• Exercise details: Every entry below should be printed exactly.

[Recorded data]

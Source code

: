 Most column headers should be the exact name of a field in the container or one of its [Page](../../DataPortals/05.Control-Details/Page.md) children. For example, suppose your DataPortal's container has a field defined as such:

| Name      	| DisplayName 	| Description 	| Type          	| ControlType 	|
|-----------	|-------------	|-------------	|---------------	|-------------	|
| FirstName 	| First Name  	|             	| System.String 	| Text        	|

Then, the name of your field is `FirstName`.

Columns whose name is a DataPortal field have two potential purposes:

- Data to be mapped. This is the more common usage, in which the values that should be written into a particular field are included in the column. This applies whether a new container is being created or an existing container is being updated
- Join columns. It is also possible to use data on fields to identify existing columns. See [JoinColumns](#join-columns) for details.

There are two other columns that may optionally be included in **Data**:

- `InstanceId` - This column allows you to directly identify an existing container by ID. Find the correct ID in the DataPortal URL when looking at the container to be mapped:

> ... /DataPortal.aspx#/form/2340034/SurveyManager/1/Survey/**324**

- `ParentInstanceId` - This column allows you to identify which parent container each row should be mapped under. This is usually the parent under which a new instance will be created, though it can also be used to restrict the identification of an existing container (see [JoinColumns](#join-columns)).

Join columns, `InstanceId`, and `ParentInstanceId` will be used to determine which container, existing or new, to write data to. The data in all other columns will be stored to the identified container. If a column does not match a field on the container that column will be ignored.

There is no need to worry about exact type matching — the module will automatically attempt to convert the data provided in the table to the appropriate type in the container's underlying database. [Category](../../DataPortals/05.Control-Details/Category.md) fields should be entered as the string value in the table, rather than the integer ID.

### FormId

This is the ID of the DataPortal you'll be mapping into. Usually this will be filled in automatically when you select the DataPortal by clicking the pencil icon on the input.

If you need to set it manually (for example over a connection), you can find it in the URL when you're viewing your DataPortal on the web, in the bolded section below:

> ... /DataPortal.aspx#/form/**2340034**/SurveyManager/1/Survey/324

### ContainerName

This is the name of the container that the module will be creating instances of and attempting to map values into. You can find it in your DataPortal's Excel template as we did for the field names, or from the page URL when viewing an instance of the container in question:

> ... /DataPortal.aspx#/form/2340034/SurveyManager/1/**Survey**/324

• Answer to the problem:
Source code

: Most column headers should be the exact name of a field in the container or one of its [Page](../../DataPortals/05.Control-Details/Page.md) children. For example, suppose your DataPortal's container has a field defined as such:

| Name      	| DisplayName 	| Description 	| Type          	| ControlType 	|
|-----------	|-------------	|-------------	|---------------	|-------------	|
| FirstName 	| First Name  	|             	| System.String 	| Text        	|

Then, the name of your field is `FirstName`.

Columns whose name is a DataPortal field have two potential purposes:

- Data to be mapped. This is the more common usage, in which the values that should be written into a particular field are included in the column. This applies whether a new container is being created or an existing container is being updated
- Join columns. It is also possible to use data on fields to identify existing columns. See [JoinColumns](#join-columns) for details.

There are two other columns that may optionally be included in **Data**:

- `InstanceId` - This column allows you to directly identify an existing container by ID. Find the correct ID in the DataPortal URL when looking at the container to be mapped:

> ... /DataPortal.aspx#/form/2340034/SurveyManager/1/Survey/**324**

- `ParentInstanceId` - This column allows you to identify which parent container each row should be mapped under. This is usually the parent under which a new instance will be created, though it can also be used to restrict the identification of an existing container (see [JoinColumns](#join-columns)).

Join columns, `InstanceId`, and `ParentInstanceId` will be used to determine which container, existing or new, to write data to. The data in all other columns will be stored to the identified container. If a column does not match a field on the container that column will be ignored.

There is no need to worry about exact type matching — the module will automatically attempt to convert the data provided in the table to the appropriate type in the container's underlying database. [Category](../../DataPortals/05.Control-Details/Category.md) fields should be entered as the string value in the table, rather than the integer ID.

### FormId

This is the ID of the DataPortal you'll be mapping into. Usually this will be filled in automatically when you select the DataPortal by clicking the pencil icon on the input.

If you need to set it manually (for example over a connection), you can find it in the URL when you're viewing your DataPortal on the web, in the bolded section below:

> ... /DataPortal.aspx#/form/**2340034**/SurveyManager/1/Survey/324

### ContainerName

This is the name of the container that the module will be creating instances of and attempting to map values into. You can find it in your DataPortal's Excel template as we did for the field names, or from the page URL when viewing an instance of the container in question:

> ... /DataPortal.aspx#/form/2340034/SurveyManager/1/**Survey**/324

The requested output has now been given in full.